» What to do:
Since the data must remain as supplied, reproduce it word for word.

» Recorded information:

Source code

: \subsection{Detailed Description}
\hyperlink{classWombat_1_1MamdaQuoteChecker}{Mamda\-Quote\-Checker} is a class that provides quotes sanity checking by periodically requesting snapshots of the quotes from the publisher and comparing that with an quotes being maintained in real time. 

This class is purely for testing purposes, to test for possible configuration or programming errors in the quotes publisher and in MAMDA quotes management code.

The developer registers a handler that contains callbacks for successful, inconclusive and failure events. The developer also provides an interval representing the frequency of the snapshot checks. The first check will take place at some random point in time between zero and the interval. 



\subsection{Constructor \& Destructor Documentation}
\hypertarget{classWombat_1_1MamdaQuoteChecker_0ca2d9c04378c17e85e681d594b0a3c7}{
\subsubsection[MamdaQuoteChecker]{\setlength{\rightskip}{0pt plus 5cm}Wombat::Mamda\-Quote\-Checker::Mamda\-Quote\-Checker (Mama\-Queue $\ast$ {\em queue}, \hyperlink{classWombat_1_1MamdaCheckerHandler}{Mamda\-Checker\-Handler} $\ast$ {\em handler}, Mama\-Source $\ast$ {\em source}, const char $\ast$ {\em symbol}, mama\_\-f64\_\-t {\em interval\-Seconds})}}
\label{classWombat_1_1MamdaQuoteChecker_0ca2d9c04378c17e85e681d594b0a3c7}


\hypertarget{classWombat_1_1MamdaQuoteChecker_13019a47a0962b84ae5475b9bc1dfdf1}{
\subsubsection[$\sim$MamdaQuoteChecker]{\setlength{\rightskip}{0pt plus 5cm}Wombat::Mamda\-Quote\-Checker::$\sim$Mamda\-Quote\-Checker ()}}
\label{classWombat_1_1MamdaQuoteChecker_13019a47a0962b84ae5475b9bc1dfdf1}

» Output of the exercise:
Source code

: \subsection{Detailed Description}
\hyperlink{classWombat_1_1MamdaQuoteChecker}{Mamda\-Quote\-Checker} is a class that provides quotes sanity checking by periodically requesting snapshots of the quotes from the publisher and comparing that with an quotes being maintained in real time. 

This class is purely for testing purposes, to test for possible configuration or programming errors in the quotes publisher and in MAMDA quotes management code.

The developer registers a handler that contains callbacks for successful, inconclusive and failure events. The developer also provides an interval representing the frequency of the snapshot checks. The first check will take place at some random point in time between zero and the interval. 



\subsection{Constructor \& Destructor Documentation}
\hypertarget{classWombat_1_1MamdaQuoteChecker_0ca2d9c04378c17e85e681d594b0a3c7}{
\subsubsection[MamdaQuoteChecker]{\setlength{\rightskip}{0pt plus 5cm}Wombat::Mamda\-Quote\-Checker::Mamda\-Quote\-Checker (Mama\-Queue $\ast$ {\em queue}, \hyperlink{classWombat_1_1MamdaCheckerHandler}{Mamda\-Checker\-Handler} $\ast$ {\em handler}, Mama\-Source $\ast$ {\em source}, const char $\ast$ {\em symbol}, mama\_\-f64\_\-t {\em interval\-Seconds})}}
\label{classWombat_1_1MamdaQuoteChecker_0ca2d9c04378c17e85e681d594b0a3c7}


\hypertarget{classWombat_1_1MamdaQuoteChecker_13019a47a0962b84ae5475b9bc1dfdf1}{
\subsubsection[$\sim$MamdaQuoteChecker]{\setlength{\rightskip}{0pt plus 5cm}Wombat::Mamda\-Quote\-Checker::$\sim$Mamda\-Quote\-Checker ()}}
\label{classWombat_1_1MamdaQuoteChecker_13019a47a0962b84ae5475b9bc1dfdf1}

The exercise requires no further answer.